Curtain Wall

The term “curtain wall” evokes a plane of insufficient material to form a solid, a wall made from glass.  Mullions began shrinking to imperceptible dimensions since Mies’ Barcelona Pavilion of 1929, culminating in the current infatuation for butt glazing, the joint between glass panes limited to a bead of silicone.  Curtain walls are irrevocably associated with the skyscraper, the city, and the panoramic views through the expanse of glass.
There is an archaic definition, an almost directly opposite meaning.  In the Middle Ages, a curtain wall was the “the plain wall of a fortified place; the part of the wall which connects two bastions, towers, gates, or similar structures” (first referenced in 1569, according to the Oxford English Dictionary).  Associated with curtain fire, or the rapid shelling to prevent enemy advance, the curtain wall was the outermost cover, the first layer of a castle’s defense.
The towne was well manned… and the curten of suche height and thicknes that the besieged with great ease became victors. 
(Thomas Stocker, Diodorus Siculus, 1569)

Architects man defenses with technology in place or armies.  The component material of glass is silica; sand, but not the sand of most coastal beaches.  Glass is fine quartz sand with other elements (about 30% by weight) including sodium carbonatelime, and aluminum oxide.  It seems impossible that heating a handful of rock grains transform it into liquid, clear and cold.  Holding a fragment of glass does inspire care for the fragile and intemperate matter, as if it may continue to melt (which it does – a promise evidenced over the long life span of many a Victorian glass lite.)  The more likely demise will be to shatter into dangerous and splintered shards.  Glass was first devised in Mesopotamia over 5,000 years ago for pottery glazes, tools and jewelry.  Egyptians created glass drinking vessels, leading to the Romans’ experimentation with cast glass to fill wall openings.

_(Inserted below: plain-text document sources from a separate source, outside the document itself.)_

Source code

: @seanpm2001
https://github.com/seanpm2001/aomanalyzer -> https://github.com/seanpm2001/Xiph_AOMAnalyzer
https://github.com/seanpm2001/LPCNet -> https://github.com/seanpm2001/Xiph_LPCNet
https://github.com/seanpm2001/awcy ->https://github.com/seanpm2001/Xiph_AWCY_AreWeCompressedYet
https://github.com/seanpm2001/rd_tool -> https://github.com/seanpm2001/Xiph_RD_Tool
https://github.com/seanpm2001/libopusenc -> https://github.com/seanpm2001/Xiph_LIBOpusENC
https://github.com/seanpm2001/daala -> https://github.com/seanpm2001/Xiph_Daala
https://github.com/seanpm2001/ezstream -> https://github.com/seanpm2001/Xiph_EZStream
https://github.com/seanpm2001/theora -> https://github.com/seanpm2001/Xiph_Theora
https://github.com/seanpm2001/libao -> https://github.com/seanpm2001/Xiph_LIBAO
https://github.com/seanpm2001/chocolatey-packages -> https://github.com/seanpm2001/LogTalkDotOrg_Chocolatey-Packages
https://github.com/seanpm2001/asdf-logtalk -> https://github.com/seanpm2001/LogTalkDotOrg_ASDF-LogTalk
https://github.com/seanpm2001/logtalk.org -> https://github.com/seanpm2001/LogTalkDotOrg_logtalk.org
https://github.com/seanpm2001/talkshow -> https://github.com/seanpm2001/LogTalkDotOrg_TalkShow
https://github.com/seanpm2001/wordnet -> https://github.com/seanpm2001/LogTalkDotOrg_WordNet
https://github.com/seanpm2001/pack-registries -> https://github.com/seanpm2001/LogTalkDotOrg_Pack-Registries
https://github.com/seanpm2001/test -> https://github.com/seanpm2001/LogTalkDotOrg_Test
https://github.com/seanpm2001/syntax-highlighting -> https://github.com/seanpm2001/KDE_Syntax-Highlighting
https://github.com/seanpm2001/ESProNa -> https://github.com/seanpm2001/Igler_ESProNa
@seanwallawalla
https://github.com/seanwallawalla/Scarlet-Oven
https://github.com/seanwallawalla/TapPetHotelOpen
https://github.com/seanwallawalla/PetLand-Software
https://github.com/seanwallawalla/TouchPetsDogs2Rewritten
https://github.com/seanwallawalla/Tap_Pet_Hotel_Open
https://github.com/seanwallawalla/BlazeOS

Modern construction uses glass less discriminately.  Reliant on materials such as polycarbonate, frames can approach impossible thinness with windows of great spans.  Although it still allows views, glass may now do much more: generate electricity through thin-film solar collectors, reduce heat gain and ultraviolet rays, create patterns through shape or sandblasting, and eliminate views into private spaces.  Glass with plastic interlayers can bounce back after impact with a 2×4, even launched at 100 miles per hour.
Although the UAE has just announced limitations on the use of unshaded glass for new structures in Dubai, glass is one of the most sustainable products available.  Fabricated widely and requiring very little of scarce mineral resources, glass is endlessly recyclable without loss of quality.  But glass must be treated with respect.  Glazed openings must provide views and daylighting, promote thermal comfort and enhanced ventilation, and provide protection from exterior threats.  Double-wall facades may guide innovative design for all-glass cladding – harkening back to the original, protective definition of a curtain wall – the enemy now transformed into high energy use and emissions.